- Born: Lars Gustaf Adolf Ullerstam April 22, 1935 (age 91)
- Occupations: Psychiatrist, sexologist, researcher, author

= Lars Ullerstam =

Swedish psychiatrist and sexologist (born 1935)

Lars Gustaf Adolf Ullerstam (born April 22, 1935) in Vanersborg, Sweden, is a psychiatrist, sexologist, and author best known for his 1964 book, De erotiska minoritertena (released in the United States in 1966 under the title, The Erotic Minorities.) In Sweden, Ullerstam was one of the most influential figures arguing for sexual liberation of the 1960s. The book, as of 2015, had been translated into 8 languages.

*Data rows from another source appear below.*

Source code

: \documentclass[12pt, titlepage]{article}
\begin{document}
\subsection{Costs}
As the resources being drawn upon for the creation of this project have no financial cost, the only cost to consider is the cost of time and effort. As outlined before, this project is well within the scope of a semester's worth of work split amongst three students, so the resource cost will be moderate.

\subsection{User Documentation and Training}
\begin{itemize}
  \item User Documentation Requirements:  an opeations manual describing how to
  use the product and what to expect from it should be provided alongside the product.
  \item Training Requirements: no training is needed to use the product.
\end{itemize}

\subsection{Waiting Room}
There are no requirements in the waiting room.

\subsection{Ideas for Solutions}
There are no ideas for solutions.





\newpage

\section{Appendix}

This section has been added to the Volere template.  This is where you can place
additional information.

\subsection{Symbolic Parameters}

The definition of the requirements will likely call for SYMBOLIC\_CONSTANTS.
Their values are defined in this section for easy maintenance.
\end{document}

== The Erotic Minorities ==
The Erotic Minorities argued against the concept of perversion as a category. While he defended homosexuality, most of the content of his book centered around other sexual practices and desires, such as pedophilia, zoophilia, prostitution, necrophilia, and BDSM. Ullerstam argued for state-backed brothels as mental health care, claiming that framing prostitution in this way would create "sexual Samaritans" who would staff the brothels. He accepted the criminalization of pedophilia, but did not believe that it was possible for pedophiles to repress their desires and believed that it was only conditioning that made pedophilia wrong. Ullerstam also argued against the restriction of pornography.